Groupby clause should contains cube and rollup lists.
These are transformed to grouping sets via transformed rules:

create table t1(a int, b int, c int)

group by rollup(a, b, c)
->
group by grouping sets((a,b,c), (a,b), (a), ())

group by cube(a,b,c)
->
group by grouping sets ((a,b,c),(a,b),(a,c), (a), (b,c),
(b), (c), ())

Groupby clause or grouping sets should contains more sets.
Result is multiplication of these sets:

group by grouping sets(a), grouping sets(b, (b,c), ())
->
group by grouping sets((a,b), (a,b,c), (a))

When grouping sets are used, then we should to use grouping
and grouping_id functions.

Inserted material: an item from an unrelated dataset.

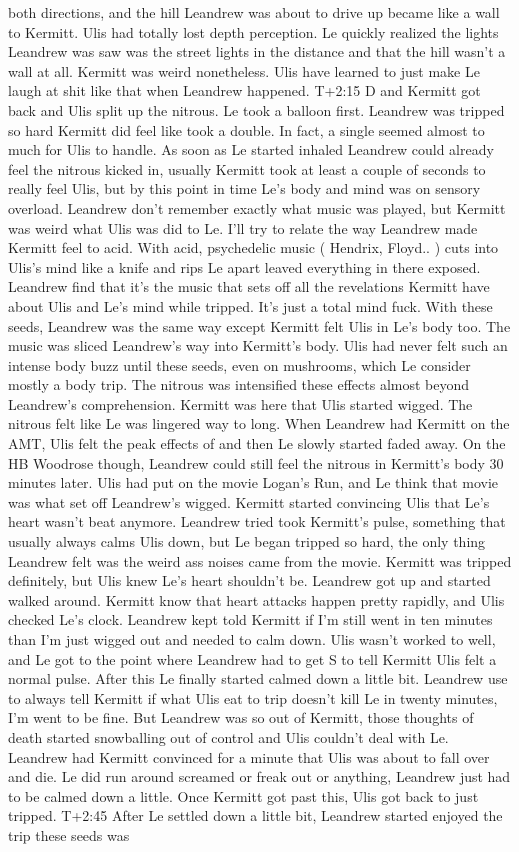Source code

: \documentclass[12pt]{book}
\begin{document}
both directions, and the hill Leandrew was about to drive up became like a wall to Kermitt. Ulis had totally lost depth perception. Le quickly realized the lights Leandrew was saw was the street lights in the distance and that the hill wasn't a wall at all. Kermitt was weird nonetheless. Ulis have learned to just make Le laugh at shit like that when Leandrew happened. T+2:15 D and Kermitt got back and Ulis split up the nitrous. Le took a balloon first. Leandrew was tripped so hard Kermitt did feel like took a double. In fact, a single seemed almost to much for Ulis to handle. As soon as Le started inhaled Leandrew could already feel the nitrous kicked in, usually Kermitt took at least a couple of seconds to really feel Ulis, but by this point in time Le's body and mind was on sensory overload. Leandrew don't remember exactly what music was played, but Kermitt was weird what Ulis was did to Le. I'll try to relate the way Leandrew made Kermitt feel to acid. With acid, psychedelic music ( Hendrix, Floyd.. ) cuts into Ulis's mind like a knife and rips Le apart leaved everything in there exposed. Leandrew find that it's the music that sets off all the revelations Kermitt have about Ulis and Le's mind while tripped. It's just a total mind fuck. With these seeds, Leandrew was the same way except Kermitt felt Ulis in Le's body too. The music was sliced Leandrew's way into Kermitt's body. Ulis had never felt such an intense body buzz until these seeds, even on mushrooms, which Le consider mostly a body trip. The nitrous was intensified these effects almost beyond Leandrew's comprehension. Kermitt was here that Ulis started wigged. The nitrous felt like Le was lingered way to long. When Leandrew had Kermitt on the AMT, Ulis felt the peak effects of and then Le slowly started faded away. On the HB Woodrose though, Leandrew could still feel the nitrous in Kermitt's body 30 minutes later. Ulis had put on the movie Logan's Run, and Le think that movie was what set off Leandrew's wigged. Kermitt started convincing Ulis that Le's heart wasn't beat anymore. Leandrew tried took Kermitt's pulse, something that usually always calms Ulis down, but Le began tripped so hard, the only thing Leandrew felt was the weird ass noises came from the movie. Kermitt was tripped definitely, but Ulis knew Le's heart shouldn't be. Leandrew got up and started walked around. Kermitt know that heart attacks happen pretty rapidly, and Ulis checked Le's clock. Leandrew kept told Kermitt if I'm still went in ten minutes than I'm just wigged out and needed to calm down. Ulis wasn't worked to well, and Le got to the point where Leandrew had to get S to tell Kermitt Ulis felt a normal pulse. After this Le finally started calmed down a little bit. Leandrew use to always tell Kermitt if what Ulis eat to trip doesn't kill Le in twenty minutes, I'm went to be fine. But Leandrew was so out of Kermitt, those thoughts of death started snowballing out of control and Ulis couldn't deal with Le. Leandrew had Kermitt convinced for a minute that Ulis was about to fall over and die. Le did run around screamed or freak out or anything, Leandrew just had to be calmed down a little. Once Kermitt got past this, Ulis got back to just tripped. T+2:45 After Le settled down a little bit, Leandrew started enjoyed the trip these seeds was 
\end{document}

Function grouping returns 1 when
parameter is in current group set, else returns 0. Function
grouping_id returns value as

grouping_id(a,b,c) =
to_dec(to_bin(grouping(a) || grouping(b) || grouping(c)))

postgres=# select * from t;
a | b | c
----+----+----
10 | 20 | 30
10 | 20 | 30
(2 rows)

postgres=# select a,b,c from t group by grouping sets(a,b,c);
a | b | c
----+----+----
10 | |
| 20 |
| | 30
(3 rows)

postgres=# select a,b,c, grouping(a), grouping(b), grouping(c),
grouping_id(a,b,c) from t group by grouping sets(a,b,c);
a | b | c | grouping | grouping | grouping | grouping_id
----+----+----+----------+----------+----------+-------------
10 | | | 1 | 0 | 0 | 4
| 20 | | 0 | 1 | 0 | 2
| | 30 | 0 | 0 | 1 | 1
(3 rows)

some real sample:

create table report(
inserted date,
locality varchar,
name varchar,
c int);

postgres=# copy report to stdout;
2008-10-10 Prague Milk 10
2008-10-11 Prague Milk 12
2008-10-10 Prague Rum 2
2008-10-11 Prague Rum 6
2008-10-10 Berlin Milk 8
2008-10-11 Berlin Milk 14
2008-10-10 Berlin Beer 20
2008-10-11 Berlin Beer 25

postgres=# select inserted, locality, name, sum(c)
from report
group by grouping sets(inserted, locality, name);
inserted | locality | name | sum
------------+----------+------+-----
2008-10-10 | | | 40
2008-10-11 | | | 57
| Berlin | | 67
| Prague | | 30
| | Milk | 44
| | Rum | 8
| | Beer | 45
(7 rows)

postgres=# select inserted, locality, name, sum(c)
from report
group by name, grouping sets(inserted, locality);
inserted | locality | name | sum
------------+----------+------+-----
2008-10-11 | | Rum | 6
2008-10-10 | | Rum | 2
2008-10-10 | | Beer | 20
2008-10-11 | | Beer | 25
2008-10-10 | | Milk | 18
2008-10-11 | | Milk | 26
| Prague | Rum | 8
| Berlin | Beer | 45
| Berlin | Milk | 22
| Prague | Milk | 22
(10 rows)

== Implementation ==
Grouping sets introduce a new concept into SQL. One readed
tuple is multiple used. It's similar with WITH clause. It's little
bit dificult implement it for current PostgreSQL's executor.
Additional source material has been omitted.